*** Begin section ***
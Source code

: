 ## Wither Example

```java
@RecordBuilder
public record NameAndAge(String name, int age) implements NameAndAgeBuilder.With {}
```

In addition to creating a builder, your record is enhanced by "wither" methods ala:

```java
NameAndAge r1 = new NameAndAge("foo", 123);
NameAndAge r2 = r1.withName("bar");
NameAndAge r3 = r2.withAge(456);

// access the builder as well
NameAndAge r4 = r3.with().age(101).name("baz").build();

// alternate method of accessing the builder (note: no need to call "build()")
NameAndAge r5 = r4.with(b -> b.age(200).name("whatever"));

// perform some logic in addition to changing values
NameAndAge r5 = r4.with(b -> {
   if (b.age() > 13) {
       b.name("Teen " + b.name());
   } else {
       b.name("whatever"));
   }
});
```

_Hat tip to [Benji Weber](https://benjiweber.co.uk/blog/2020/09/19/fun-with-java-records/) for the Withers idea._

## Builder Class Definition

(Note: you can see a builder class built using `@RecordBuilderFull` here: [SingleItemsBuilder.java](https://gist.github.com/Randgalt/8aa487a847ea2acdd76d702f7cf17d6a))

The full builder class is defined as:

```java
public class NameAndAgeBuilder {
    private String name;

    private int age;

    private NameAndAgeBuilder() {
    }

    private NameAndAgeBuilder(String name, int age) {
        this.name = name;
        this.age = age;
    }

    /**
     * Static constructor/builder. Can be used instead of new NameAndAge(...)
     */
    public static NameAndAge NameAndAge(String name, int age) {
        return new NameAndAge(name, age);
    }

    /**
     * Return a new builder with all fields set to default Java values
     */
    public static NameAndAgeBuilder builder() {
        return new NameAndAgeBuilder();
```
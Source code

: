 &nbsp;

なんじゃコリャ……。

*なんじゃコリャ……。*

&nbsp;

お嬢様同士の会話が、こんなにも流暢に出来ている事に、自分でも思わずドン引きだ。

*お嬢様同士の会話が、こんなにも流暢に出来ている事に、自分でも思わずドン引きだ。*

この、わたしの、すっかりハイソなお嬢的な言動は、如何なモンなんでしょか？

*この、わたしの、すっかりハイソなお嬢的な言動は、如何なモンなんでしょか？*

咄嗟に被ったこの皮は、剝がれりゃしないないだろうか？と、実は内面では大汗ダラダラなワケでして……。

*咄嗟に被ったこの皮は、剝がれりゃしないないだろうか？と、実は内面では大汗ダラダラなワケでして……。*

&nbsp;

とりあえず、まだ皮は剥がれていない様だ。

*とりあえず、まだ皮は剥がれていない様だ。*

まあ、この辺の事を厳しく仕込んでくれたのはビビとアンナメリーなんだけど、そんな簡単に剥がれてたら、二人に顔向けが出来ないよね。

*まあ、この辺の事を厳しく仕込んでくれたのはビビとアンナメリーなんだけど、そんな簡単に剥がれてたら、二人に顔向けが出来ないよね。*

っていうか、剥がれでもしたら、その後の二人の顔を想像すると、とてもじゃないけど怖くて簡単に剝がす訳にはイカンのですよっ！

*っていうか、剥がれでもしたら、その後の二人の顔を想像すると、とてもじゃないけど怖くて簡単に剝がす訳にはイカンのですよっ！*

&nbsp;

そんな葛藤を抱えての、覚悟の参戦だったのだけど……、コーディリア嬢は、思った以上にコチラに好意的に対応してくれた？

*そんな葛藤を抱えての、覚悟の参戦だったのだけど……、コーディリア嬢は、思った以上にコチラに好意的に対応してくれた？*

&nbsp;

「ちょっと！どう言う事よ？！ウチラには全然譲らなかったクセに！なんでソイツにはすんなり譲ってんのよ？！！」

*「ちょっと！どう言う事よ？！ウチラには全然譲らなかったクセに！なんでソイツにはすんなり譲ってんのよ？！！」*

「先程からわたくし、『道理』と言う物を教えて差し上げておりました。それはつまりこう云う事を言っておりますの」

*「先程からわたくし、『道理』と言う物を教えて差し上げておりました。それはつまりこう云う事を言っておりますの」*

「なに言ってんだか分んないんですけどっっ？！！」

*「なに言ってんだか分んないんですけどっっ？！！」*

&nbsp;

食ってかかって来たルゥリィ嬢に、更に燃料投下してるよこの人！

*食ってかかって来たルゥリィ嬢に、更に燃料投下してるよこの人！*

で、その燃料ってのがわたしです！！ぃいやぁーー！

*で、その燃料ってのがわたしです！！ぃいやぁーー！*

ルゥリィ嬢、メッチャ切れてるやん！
*** End section ***
Which lines of the listing contain the string "剝がれりゃしないないだろうか"? Copy every one of them.

咄嗟に被ったこの皮は、剝がれりゃしないないだろうか？と、実は内面では大汗ダラダラなワケでして……。
*咄嗟に被ったこの皮は、剝がれりゃしないないだろうか？と、実は内面では大汗ダラダラなワケでして……。*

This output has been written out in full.